0/ like #TradFi companies, #DeFi protocols should be profitable & generate more revenue than cost (token emissions), while accruing value to token holders📈
base your investment decisions on fundamental analysis!📚🔍
🧵 investor's guide on #DeFi profitability (0/45)📊👇
1/ #DeFi has grown to become a multi-billion-dollar industry, consisting of a multitude of highly specialized blockchains and entire ecosystems of composable, decentralized finance protocols that are built on top of various smart contract blockchains
2/ like traditional financial services companies, these protocols provide users with a broad array of financial services. #DeFi services today range from payments and non-custodial swaps to lending & on-chain derivatives and are continuously expanding
3/ but while instead of owning part of a company, investors own part of a protocol, while they don't hold shares but tokens and don’t earn dividends but rather a share in protocol revenue...
4/ ...fundamentally, the way how investors should make investment decisions does not change. In many ways, #DeFi protocols can be assessed just like #TradFi companies, for example in terms of profitability (revenue vs. cost)
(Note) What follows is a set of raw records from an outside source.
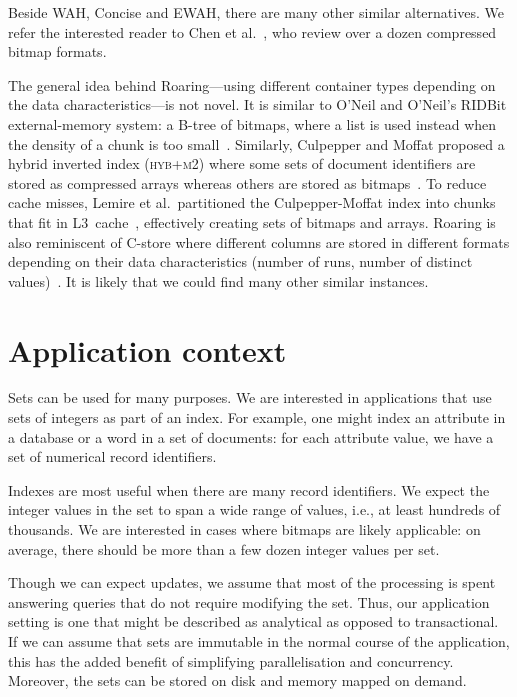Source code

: \documentclass[times]{speauth}
\begin{document}
Beside WAH, Concise and EWAH, there are many other similar alternatives.  We refer the interested reader to Chen et al.~\cite{7040519}, who review over a dozen compressed bitmap formats.


The general idea behind Roaring---using different container types depending on the data characteristics---is not novel. It is similar to O'Neil and O'Neil's RIDBit external-memory system: a B-tree of  bitmaps, where  a list is used instead when the density of a chunk is too small~\cite{4318091,Rinfret:2001:BIA:375663.375669}.  Similarly,
Culpepper and Moffat proposed a hybrid inverted index (\textsc{hyb+m2}) where some sets of document identifiers are stored as compressed arrays whereas others are stored as bitmaps~\cite{culpepper:2010:esi:1877766.1877767}.
To reduce cache misses, Lemire et al.\ partitioned  the Culpepper-Moffat index into chunks that fit in L3~cache~\cite{simdcompandinter}, effectively creating sets of bitmaps and arrays.
Roaring is also reminiscent of C-store where different columns are stored in different formats depending on their data characteristics (number of runs, number of distinct values)~\cite{1083658}.
It is likely that we could find many other similar instances.




\section{Application context}\label{sec:application}

Sets can be used for many purposes. We are interested
in applications that use sets of integers as part of an index.
For example,
one might index an attribute in a database or a word in a set
of documents: for each attribute value,
we have a set of numerical record identifiers.

Indexes are most useful when there are many record identifiers.
We expect the integer values in the set to span
a wide range of values, i.e., 
at least hundreds of thousands.
We are interested in cases where bitmaps are likely applicable: on average, there should be more than a few dozen integer values per set.

 Though we can expect updates, we assume that
most of the processing is spent answering queries that do not require
modifying the set.
Thus, our application setting is one that might be described as
analytical as opposed to transactional.
If we can assume that sets are immutable in the normal course
of the application, this has the added benefit of
simplifying parallelisation and concurrency. Moreover,
the sets can be stored on disk and memory mapped on demand.
\end{document}
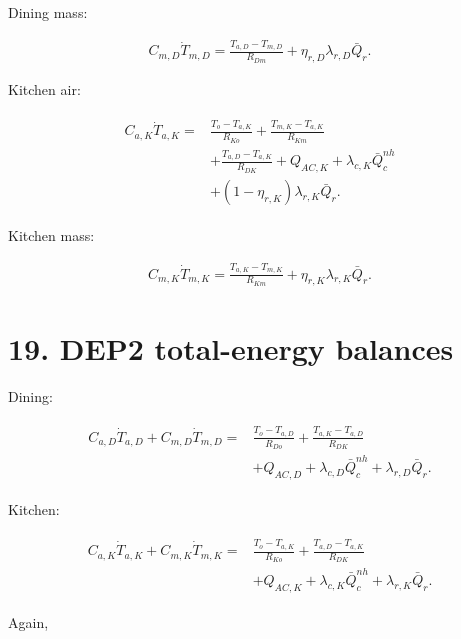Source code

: \documentclass[11pt]{article}
\begin{document}
Dining mass:

\begin{align}
\boxed{
C_{m,D}\dot T_{m,D}
=
\frac{T_{a,D}-T_{m,D}}{R_{Dm}}
+
\eta_{r,D}
\lambda_{r,D}\bar Q_r.
}
\tag{61}
\end{align}

Kitchen air:

\begin{align}
\boxed{
\begin{aligned}
C_{a,K}\dot T_{a,K}
={}&
\frac{T_o-T_{a,K}}{R_{Ko}}
+
\frac{T_{m,K}-T_{a,K}}{R_{Km}}\\
&+
\frac{T_{a,D}-T_{a,K}}{R_{DK}}
+
Q_{AC,K}
+
\lambda_{c,K}\bar Q_c^{nh}\\
&+
(1-\eta_{r,K})
\lambda_{r,K}\bar Q_r.
\end{aligned}
}
\tag{62}
\end{align}

Kitchen mass:

\begin{align}
\boxed{
C_{m,K}\dot T_{m,K}
=
\frac{T_{a,K}-T_{m,K}}{R_{Km}}
+
\eta_{r,K}
\lambda_{r,K}\bar Q_r.
}
\tag{63}
\end{align}

\section*{19. DEP2 total-energy balances}

Dining:

\begin{align}
\boxed{
\begin{aligned}
C_{a,D}\dot T_{a,D}
+
C_{m,D}\dot T_{m,D}
={}&
\frac{T_o-T_{a,D}}{R_{Do}}
+
\frac{T_{a,K}-T_{a,D}}{R_{DK}}\\
&+
Q_{AC,D}
+
\lambda_{c,D}\bar Q_c^{nh}
+
\lambda_{r,D}\bar Q_r.
\end{aligned}
}
\tag{64}
\end{align}

Kitchen:

\begin{align}
\boxed{
\begin{aligned}
C_{a,K}\dot T_{a,K}
+
C_{m,K}\dot T_{m,K}
={}&
\frac{T_o-T_{a,K}}{R_{Ko}}
+
\frac{T_{a,D}-T_{a,K}}{R_{DK}}\\
&+
Q_{AC,K}
+
\lambda_{c,K}\bar Q_c^{nh}
+
\lambda_{r,K}\bar Q_r.
\end{aligned}
}
\tag{65}
\end{align}

Again,
\end{document}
5/ while there are also other, more crypto-specific factors that need to be considered (e.g. community, tokenomics, etc), fundamental analysis with regards to adoption (nr of users, volumes, TVL) and profitability are essential for making successful #DeFi & #Web3 investments
6/ I have performed a similar analysis on the substrate-based L1 chain @MoonbeamNetwork ( $GLMR ) last week:
9/ but before we dive in, let's quickly clarify some terminology. Using @tokenterminal's definition, we break down revenue as follows:
- protocol revenue: share that goes to the protocol (token holders)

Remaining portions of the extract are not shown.